Stoichiometry of Electrolysis
Gold can be plated out of a solution containing Au^{3+} according to the half-reaction:
Au^{3+} (aq) +3 e^- \longrightarrow Au(s)
What mass of gold (in grams) is plated by a 25-minute flow of 5.5 A current?
| SORT You are given the half-reaction for the plating of gold, which shows the stoichiometric relationship between moles of electrons and moles of gold. You are also given the current and duration.

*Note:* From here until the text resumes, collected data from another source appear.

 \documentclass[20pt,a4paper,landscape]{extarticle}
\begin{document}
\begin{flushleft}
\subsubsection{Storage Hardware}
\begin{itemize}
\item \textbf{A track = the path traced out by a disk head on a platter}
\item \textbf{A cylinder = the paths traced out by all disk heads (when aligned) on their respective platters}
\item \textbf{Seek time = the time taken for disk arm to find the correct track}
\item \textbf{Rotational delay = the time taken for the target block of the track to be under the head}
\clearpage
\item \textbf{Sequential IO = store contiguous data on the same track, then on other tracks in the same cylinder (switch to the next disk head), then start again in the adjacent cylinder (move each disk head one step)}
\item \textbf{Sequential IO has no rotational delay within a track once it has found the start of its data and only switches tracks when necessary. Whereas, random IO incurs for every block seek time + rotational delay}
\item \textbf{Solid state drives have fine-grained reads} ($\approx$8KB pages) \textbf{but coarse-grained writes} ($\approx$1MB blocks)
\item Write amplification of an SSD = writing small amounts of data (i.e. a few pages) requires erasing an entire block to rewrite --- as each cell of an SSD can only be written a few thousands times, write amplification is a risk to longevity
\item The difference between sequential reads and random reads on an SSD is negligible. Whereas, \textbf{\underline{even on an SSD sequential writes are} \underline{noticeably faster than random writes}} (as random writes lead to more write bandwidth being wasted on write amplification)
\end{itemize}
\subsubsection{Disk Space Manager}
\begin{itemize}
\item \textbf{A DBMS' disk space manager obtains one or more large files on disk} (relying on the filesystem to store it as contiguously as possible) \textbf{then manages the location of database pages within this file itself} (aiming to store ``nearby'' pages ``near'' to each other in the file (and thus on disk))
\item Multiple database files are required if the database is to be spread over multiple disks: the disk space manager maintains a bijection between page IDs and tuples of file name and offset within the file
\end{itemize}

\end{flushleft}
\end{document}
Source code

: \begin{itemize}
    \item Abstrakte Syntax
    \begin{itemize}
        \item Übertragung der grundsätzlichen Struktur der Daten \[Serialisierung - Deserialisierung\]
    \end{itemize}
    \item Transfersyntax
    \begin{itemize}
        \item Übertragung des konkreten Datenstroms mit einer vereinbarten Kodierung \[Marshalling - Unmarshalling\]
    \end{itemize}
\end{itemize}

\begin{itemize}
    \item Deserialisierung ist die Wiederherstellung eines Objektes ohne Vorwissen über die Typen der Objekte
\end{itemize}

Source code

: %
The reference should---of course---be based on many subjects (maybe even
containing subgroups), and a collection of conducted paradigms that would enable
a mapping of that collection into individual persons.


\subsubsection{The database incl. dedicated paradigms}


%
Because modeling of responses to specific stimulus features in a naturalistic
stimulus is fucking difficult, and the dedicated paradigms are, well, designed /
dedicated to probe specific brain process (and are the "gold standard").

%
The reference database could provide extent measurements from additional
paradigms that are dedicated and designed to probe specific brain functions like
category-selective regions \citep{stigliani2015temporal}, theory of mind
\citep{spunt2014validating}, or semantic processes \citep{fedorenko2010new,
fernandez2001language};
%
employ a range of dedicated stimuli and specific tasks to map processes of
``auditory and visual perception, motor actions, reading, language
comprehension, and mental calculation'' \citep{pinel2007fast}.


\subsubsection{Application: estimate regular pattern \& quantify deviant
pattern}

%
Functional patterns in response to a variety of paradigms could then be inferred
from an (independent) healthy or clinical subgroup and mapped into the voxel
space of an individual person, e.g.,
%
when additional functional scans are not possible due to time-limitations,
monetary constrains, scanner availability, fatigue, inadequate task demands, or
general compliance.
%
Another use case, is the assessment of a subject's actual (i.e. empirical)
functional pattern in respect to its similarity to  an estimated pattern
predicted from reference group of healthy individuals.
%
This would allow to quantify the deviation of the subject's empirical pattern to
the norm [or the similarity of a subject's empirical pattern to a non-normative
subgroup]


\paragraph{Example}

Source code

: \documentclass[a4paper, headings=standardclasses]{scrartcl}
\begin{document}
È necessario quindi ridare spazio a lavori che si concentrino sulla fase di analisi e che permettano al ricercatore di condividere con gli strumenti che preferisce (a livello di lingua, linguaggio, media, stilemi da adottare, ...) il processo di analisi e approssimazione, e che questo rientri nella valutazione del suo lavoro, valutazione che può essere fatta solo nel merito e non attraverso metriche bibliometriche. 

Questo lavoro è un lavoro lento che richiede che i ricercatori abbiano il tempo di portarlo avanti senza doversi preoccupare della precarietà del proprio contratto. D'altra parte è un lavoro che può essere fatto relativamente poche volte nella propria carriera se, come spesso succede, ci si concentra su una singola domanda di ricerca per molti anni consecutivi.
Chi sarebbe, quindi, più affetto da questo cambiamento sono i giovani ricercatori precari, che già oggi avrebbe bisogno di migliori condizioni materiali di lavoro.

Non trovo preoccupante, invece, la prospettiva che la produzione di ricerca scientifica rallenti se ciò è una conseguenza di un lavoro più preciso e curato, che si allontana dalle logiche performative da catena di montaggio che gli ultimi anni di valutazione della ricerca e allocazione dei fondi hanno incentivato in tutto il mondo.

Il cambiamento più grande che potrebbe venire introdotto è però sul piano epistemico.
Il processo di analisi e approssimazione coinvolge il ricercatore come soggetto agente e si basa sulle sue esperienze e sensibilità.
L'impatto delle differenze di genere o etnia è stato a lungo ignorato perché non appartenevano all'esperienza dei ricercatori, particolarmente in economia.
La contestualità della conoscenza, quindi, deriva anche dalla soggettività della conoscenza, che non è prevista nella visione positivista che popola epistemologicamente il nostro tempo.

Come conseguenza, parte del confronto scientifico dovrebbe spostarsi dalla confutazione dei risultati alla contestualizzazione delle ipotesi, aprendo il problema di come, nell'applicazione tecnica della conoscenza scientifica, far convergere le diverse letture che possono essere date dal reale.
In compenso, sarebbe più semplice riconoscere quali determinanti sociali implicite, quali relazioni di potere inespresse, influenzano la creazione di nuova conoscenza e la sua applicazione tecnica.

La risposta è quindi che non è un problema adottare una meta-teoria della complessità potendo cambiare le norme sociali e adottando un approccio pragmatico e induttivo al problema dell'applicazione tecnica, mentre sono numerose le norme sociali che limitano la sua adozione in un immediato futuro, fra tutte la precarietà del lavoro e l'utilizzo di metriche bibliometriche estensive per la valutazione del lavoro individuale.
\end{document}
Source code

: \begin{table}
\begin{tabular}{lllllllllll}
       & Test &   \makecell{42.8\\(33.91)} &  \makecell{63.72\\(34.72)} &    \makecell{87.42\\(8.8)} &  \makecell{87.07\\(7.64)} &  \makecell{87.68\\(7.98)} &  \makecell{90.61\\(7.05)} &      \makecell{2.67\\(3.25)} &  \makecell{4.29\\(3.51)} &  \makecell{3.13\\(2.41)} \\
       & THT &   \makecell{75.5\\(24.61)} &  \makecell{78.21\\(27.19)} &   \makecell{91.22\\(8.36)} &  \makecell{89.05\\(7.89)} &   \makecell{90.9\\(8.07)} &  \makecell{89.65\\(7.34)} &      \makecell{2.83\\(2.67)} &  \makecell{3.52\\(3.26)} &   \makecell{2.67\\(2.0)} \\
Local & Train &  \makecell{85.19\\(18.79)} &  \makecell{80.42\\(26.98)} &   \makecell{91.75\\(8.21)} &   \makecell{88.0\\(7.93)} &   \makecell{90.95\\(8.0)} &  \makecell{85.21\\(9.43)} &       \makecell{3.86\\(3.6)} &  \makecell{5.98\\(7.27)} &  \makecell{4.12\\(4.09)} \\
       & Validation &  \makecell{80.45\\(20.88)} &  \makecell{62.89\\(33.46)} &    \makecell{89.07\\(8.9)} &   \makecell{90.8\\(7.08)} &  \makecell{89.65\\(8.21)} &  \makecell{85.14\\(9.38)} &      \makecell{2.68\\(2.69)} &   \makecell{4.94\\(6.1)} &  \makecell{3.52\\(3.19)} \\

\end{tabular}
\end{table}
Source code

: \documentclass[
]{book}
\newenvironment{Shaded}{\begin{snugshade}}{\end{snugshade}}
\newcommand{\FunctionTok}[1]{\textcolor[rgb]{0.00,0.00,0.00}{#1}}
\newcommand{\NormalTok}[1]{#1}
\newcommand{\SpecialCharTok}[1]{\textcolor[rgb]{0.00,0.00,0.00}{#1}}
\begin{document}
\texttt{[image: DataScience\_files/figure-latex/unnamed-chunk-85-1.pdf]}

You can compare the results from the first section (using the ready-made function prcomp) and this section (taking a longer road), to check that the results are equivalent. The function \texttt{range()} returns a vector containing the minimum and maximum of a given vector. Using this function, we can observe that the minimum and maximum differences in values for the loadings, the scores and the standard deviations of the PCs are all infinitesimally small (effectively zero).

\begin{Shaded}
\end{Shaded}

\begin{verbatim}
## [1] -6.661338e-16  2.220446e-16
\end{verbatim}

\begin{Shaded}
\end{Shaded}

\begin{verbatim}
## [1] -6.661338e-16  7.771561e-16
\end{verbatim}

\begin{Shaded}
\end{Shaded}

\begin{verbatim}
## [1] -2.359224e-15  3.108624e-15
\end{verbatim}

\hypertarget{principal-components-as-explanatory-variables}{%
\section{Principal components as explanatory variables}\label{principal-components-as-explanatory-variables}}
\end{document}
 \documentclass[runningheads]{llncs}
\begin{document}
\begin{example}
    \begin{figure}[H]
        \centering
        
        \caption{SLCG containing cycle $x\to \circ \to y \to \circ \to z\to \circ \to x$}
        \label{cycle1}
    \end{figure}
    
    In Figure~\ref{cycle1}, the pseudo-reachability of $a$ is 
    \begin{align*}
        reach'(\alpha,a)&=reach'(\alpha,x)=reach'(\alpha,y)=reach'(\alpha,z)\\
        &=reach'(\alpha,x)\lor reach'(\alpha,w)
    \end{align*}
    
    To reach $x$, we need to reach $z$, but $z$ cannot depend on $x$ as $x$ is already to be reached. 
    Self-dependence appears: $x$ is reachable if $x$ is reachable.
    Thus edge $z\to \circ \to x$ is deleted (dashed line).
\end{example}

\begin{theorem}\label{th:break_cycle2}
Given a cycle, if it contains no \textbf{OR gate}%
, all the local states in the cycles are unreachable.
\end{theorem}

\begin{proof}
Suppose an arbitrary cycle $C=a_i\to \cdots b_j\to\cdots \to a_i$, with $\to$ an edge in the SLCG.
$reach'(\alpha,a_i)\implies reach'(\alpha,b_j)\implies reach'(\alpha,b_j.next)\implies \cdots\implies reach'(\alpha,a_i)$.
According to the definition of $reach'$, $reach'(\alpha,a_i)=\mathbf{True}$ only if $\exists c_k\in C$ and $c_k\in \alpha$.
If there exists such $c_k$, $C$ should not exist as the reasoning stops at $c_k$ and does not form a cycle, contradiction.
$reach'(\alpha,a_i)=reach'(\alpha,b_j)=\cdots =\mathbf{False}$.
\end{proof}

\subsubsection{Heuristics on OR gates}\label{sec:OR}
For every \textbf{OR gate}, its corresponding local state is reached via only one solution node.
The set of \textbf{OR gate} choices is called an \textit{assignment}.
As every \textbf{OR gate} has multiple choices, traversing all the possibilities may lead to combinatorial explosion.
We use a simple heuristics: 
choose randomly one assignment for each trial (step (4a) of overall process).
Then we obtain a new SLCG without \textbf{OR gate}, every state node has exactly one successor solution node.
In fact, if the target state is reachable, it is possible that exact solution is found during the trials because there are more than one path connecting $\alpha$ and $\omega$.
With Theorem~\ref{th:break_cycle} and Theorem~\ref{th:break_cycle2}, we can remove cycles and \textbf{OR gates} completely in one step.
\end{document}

You must find the mass of gold that will be deposited in that time. |
GIVEN: 3 mol e^- : 1 mol Au 5.5 amps 25 min FIND: g Au |
| STRATEGIZE You need to find the amount of gold, which is related stoichiometrically to the number of electrons that have flowed through the cell. Begin with time in minutes and convert to seconds. Then, because current is a measure of charge per unit time, use the given current and the time to find the number of coulombs. Use Faraday’s constant to calculate the number of moles of electrons and the stoichiometry of the reaction to find the number of moles of gold. Finally, use the molar mass of gold to convert to mass of gold. | CONCEPTUAL PLAN
min \underset{\frac{60 s }{1 min }}{\longrightarrow }s \underset{\frac{5.5 C}{1 s }}{\longrightarrow }C \underset{ \frac{1 mol e^- }{96,485 C}}{\longrightarrow } mol e^- \underset{\frac{1 mol Au }{3 mol e ^{-}}}{\longrightarrow }mol Au \underset{\frac{196.97 g Au }{1 mol Au }}{\longrightarrow }g Au |
| SOLVE Follow the conceptual plan to solve the problem, canceling units to arrive at the mass of gold. | SOLUTION
25 \cancel{min} \times \frac{60 \cancel{s} }{1 \cancel{min} } \times \frac{5.5 \cancel{C} }{1 \cancel{s} } \times \frac{1 \cancel{mol e^-} }{96,485 \cancel{C} } \times \frac{1 \cancel{mol Au} }{3 \cancel{mol e ^{-}} } \times \frac{196.97 g Au }{1 \cancel{mol Au} }=5.6 g Au |
| CHECK The answer has the correct units (g Au). The magnitude of the answer is reasonable if you consider that 10 amps of current for 1 hour is the equivalent of about 1/3 mol of electrons (check for yourself), which would produce 1/9 mol (or about 20 g) of gold. | |